Chrome 62 Released with OpenType Variable Fonts, HTTP Warnings in Incognito Mode - sharjeelsayed
https://www.bleepingcomputer.com/news/google/google-chrome-62-released-for-linux-mac-and-windows/
======
OskarS
The HTTP warnings of "not secure" is an excellent idea, presumably in the next
couple or releases it will happen for all HTTP pages in Normal mode as well.
Honestly, I wish they'd speed it along: HTTP is not secure, and you should
tell your users that. If the users complain to a site that "my browser said
your site is not secure!", hopefully it will spur some sites along to fixing
it. It is, after all, a totally valid complaint.

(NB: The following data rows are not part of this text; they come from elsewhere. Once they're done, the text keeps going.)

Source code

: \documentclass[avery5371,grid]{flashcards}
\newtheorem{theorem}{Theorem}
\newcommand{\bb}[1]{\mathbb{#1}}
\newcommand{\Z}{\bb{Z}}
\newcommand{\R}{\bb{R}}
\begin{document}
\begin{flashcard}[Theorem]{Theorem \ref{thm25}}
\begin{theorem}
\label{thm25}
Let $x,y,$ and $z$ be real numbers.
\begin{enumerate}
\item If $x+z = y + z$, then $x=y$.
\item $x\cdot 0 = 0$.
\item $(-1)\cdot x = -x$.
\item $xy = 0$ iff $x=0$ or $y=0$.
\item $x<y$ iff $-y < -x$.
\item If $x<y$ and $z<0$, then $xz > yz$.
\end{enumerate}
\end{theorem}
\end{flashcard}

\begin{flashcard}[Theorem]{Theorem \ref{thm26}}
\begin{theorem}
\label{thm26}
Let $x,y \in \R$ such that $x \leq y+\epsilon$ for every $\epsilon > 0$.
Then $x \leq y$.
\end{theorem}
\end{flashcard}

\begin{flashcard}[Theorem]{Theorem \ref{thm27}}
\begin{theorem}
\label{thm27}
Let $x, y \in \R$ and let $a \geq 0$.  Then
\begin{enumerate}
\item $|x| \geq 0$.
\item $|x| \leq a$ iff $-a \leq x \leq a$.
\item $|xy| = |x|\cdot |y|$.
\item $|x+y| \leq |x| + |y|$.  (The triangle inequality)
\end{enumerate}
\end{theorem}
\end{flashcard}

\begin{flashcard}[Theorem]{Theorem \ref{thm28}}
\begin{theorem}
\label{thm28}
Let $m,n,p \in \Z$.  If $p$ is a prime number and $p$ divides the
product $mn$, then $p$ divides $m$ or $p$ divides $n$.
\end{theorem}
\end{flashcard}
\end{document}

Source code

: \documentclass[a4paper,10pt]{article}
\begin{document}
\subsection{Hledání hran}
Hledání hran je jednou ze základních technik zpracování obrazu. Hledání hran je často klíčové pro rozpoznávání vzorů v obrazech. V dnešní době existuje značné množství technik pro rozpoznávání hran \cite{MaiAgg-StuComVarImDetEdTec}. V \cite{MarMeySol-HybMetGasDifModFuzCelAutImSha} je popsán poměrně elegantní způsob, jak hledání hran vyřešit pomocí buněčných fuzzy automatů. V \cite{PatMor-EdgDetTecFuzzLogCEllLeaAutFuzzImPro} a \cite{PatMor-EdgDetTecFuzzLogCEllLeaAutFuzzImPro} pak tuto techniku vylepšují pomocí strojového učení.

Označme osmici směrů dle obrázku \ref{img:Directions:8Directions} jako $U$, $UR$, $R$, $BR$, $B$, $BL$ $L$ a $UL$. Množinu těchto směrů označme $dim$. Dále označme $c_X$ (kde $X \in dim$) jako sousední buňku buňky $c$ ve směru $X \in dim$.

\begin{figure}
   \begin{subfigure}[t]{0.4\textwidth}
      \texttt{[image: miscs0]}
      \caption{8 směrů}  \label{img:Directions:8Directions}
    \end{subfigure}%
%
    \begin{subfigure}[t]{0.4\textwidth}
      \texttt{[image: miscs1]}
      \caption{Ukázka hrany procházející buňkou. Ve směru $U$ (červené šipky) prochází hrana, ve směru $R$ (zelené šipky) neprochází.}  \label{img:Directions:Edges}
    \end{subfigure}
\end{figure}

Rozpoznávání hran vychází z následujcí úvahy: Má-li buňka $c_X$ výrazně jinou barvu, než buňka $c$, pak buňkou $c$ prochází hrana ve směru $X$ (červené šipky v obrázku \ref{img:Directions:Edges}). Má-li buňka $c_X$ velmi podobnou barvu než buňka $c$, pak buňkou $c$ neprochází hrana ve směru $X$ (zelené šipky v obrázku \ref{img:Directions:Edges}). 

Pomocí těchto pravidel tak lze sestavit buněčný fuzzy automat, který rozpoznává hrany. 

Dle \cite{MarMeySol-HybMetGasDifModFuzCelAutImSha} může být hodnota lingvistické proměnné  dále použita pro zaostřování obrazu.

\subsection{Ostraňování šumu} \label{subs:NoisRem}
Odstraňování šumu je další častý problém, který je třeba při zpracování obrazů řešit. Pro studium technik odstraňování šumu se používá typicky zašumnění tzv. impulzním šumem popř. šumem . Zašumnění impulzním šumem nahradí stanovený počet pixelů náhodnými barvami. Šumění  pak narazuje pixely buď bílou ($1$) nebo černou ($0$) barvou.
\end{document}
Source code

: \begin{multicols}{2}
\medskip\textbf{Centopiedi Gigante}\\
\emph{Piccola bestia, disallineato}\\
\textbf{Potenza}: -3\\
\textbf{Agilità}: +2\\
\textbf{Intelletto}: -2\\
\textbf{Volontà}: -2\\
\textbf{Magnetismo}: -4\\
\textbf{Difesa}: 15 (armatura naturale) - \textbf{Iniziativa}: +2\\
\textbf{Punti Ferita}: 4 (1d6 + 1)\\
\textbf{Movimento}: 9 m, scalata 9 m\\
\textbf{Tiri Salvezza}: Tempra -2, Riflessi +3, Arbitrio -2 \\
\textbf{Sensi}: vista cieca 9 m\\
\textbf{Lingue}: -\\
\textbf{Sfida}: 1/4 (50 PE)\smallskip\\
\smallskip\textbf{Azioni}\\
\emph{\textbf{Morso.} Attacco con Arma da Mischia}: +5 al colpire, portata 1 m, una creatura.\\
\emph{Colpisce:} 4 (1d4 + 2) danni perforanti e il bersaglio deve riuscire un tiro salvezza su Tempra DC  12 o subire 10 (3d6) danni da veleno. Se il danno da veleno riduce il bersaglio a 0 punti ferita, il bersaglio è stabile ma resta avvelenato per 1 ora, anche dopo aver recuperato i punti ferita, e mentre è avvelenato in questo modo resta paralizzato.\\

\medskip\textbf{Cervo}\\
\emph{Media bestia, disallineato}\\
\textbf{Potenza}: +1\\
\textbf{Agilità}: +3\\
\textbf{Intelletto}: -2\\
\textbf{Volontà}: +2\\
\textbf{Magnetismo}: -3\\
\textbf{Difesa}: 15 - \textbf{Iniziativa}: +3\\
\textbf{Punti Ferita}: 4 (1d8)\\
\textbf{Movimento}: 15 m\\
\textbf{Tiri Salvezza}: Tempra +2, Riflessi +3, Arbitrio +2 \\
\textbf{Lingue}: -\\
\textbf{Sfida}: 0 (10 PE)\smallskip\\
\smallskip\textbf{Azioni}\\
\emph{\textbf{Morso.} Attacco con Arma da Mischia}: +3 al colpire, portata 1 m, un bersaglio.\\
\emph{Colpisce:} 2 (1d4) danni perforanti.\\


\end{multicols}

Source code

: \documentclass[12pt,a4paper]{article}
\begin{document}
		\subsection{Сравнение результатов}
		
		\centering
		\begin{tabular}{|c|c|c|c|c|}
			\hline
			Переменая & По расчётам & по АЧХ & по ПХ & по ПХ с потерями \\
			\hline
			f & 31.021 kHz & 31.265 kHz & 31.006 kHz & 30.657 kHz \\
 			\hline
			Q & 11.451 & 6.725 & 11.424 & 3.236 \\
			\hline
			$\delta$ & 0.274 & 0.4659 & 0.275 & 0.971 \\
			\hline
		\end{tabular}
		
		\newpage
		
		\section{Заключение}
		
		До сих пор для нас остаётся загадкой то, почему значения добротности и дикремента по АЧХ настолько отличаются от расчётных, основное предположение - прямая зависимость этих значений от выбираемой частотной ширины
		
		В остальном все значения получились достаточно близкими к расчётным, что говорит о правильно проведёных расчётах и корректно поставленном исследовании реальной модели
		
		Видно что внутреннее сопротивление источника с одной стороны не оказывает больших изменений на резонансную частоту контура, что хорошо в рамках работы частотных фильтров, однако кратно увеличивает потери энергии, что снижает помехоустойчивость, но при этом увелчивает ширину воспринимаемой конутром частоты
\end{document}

It's 2017, there's absolutely no reason why every single webpage you visit
shouldn't be encrypted. The browser makers have the power to make it so, and
they should. There's too much legacy HTTP servers out there to go nuclear with
the full warning page (like you get for invalid certificates), but the browser
should at least tell the users, very clearly, the fact that they're taking a
risk.

------
jraph
"Chrome for Android now supports Widevine L1, allowing sites to play encrypted
media in a secure way."

Really? If I want visitors to play encrypted videos in a secure way, I serve
them through HTTPS using a codec that does not have patent issues!

Widevine is not a matter of allowing anything. This sentence is an horrible
way to describe what it is for.

Good article otherwise, except for the annoying top bar.